## What to produce
Repeat exactly the lines of the records below, starting at the line containing "[link_DPC]:http://create.frictionlessdata.io/" and ending at the line containing "My answers to". Leave the pictures out.

(Dataset excerpts)

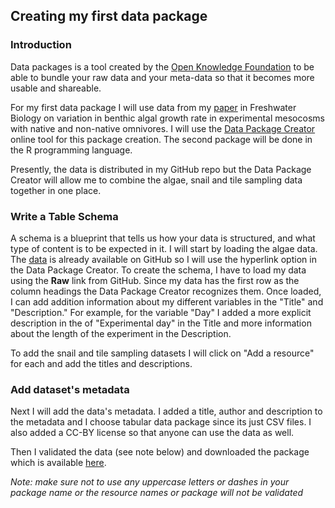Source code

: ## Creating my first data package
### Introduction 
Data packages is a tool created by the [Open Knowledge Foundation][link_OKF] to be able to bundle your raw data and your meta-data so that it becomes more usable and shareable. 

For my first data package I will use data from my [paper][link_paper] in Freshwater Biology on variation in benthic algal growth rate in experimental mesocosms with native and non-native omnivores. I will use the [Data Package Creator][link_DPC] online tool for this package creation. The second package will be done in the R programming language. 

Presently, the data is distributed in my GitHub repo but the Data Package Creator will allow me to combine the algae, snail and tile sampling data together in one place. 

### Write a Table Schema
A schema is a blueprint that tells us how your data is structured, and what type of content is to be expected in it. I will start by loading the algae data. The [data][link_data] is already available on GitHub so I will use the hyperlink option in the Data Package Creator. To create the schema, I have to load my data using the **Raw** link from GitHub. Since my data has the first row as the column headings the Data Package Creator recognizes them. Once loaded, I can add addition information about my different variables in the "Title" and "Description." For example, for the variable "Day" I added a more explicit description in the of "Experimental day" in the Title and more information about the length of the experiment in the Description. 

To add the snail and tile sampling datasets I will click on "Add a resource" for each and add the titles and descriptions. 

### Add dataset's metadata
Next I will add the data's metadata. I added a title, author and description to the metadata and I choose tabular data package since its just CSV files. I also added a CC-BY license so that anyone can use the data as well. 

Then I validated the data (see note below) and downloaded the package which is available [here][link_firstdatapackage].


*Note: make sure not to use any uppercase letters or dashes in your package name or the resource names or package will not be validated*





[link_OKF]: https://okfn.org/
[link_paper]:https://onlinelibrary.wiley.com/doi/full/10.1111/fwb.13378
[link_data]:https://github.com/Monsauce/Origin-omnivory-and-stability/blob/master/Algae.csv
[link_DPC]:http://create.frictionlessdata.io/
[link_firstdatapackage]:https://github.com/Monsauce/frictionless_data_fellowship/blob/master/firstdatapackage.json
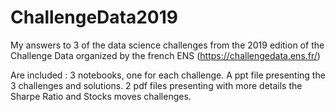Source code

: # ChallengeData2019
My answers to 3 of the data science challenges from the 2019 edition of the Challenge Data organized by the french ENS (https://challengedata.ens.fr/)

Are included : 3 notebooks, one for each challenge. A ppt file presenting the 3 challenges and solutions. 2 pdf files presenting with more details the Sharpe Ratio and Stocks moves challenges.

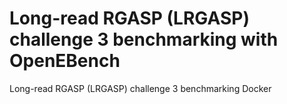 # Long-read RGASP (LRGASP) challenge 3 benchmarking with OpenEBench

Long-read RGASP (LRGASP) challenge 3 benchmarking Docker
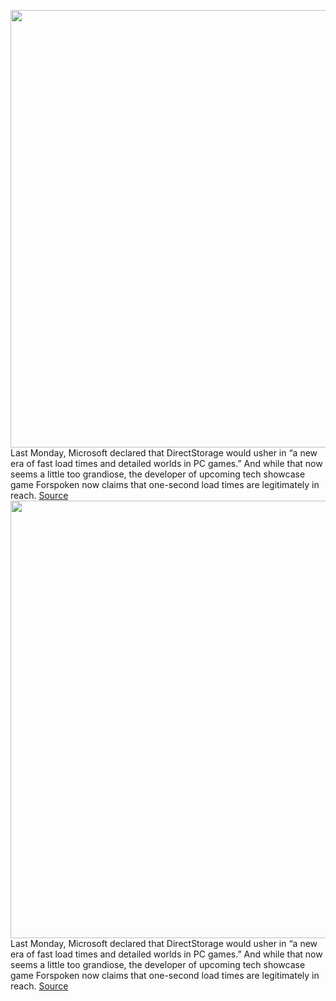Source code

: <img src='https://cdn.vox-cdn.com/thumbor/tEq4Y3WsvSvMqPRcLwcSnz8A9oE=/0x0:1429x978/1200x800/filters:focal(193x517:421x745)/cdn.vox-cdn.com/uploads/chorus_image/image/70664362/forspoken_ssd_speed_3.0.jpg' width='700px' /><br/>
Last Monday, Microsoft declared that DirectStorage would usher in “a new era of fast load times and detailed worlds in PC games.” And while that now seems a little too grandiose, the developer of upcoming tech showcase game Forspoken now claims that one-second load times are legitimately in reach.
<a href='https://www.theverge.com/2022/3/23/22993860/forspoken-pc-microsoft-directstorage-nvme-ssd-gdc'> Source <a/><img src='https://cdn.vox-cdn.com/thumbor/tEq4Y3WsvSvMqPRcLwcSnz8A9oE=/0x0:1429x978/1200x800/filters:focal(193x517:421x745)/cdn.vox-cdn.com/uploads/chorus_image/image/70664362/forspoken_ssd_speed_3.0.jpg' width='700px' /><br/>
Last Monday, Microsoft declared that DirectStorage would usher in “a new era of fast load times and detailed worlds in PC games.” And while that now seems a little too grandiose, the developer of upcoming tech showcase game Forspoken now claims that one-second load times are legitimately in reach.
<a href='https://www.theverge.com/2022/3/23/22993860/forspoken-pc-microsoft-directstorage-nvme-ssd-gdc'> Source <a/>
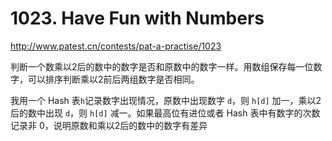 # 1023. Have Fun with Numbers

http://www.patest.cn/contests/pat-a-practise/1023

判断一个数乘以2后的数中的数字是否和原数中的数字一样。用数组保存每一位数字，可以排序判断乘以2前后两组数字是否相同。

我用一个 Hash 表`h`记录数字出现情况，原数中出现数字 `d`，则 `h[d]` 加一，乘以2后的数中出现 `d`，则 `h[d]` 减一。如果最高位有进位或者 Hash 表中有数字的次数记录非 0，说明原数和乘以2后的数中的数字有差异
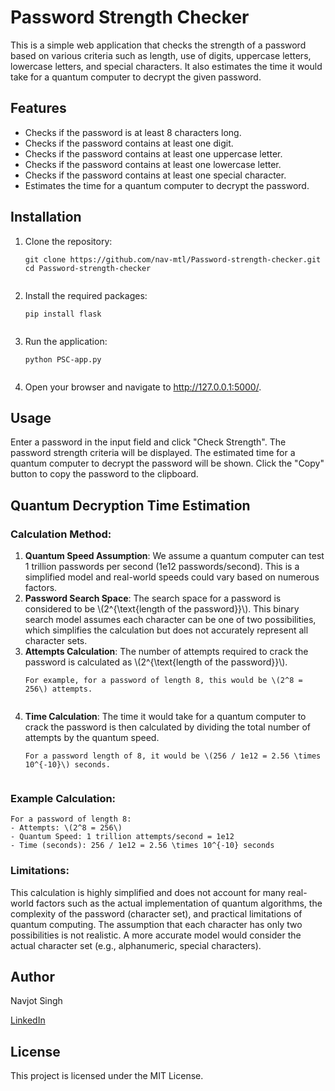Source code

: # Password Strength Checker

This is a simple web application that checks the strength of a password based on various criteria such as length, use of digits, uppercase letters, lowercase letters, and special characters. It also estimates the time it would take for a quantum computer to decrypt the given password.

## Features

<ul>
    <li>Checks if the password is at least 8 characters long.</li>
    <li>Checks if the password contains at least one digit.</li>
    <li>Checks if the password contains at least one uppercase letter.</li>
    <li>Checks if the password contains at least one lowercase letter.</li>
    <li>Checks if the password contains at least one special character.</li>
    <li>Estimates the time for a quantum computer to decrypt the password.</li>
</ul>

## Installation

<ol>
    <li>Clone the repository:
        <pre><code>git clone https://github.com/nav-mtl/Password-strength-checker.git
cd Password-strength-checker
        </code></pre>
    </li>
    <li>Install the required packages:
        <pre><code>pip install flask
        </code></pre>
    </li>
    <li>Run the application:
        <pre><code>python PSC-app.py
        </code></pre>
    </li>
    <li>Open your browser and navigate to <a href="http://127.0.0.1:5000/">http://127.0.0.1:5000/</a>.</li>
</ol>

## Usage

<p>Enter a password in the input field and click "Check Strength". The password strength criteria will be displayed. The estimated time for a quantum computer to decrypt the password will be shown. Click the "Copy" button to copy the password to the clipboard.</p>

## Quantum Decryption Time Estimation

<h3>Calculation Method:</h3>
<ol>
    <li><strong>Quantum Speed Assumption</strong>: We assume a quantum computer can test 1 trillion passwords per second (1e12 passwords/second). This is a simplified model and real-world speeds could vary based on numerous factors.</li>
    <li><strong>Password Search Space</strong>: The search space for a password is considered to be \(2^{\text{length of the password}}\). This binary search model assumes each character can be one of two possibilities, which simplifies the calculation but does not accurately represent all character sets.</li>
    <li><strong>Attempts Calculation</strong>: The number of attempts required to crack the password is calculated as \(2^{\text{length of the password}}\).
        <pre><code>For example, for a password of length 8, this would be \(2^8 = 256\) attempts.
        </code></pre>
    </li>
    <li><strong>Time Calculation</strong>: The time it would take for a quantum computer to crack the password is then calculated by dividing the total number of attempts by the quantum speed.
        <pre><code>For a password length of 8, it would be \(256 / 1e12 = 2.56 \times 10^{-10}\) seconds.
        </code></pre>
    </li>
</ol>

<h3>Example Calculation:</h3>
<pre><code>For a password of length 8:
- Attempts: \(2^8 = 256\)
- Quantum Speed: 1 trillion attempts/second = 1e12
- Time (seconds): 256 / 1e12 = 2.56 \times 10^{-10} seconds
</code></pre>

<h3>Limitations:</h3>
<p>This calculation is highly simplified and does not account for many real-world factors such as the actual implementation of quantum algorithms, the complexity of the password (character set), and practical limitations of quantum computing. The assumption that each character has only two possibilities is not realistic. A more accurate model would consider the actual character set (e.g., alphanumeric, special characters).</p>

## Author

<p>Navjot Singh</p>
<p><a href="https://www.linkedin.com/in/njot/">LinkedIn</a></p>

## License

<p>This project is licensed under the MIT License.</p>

## Task result
[link_DPC]:http://create.frictionlessdata.io/
[link_firstdatapackage]:https://github.com/Monsauce/frictionless_data_fellowship/blob/master/firstdatapackage.json
Source code

: # ChallengeData2019
My answers to 3 of the data science challenges from the 2019 edition of the Challenge Data organized by the french ENS (https://challengedata.ens.fr/)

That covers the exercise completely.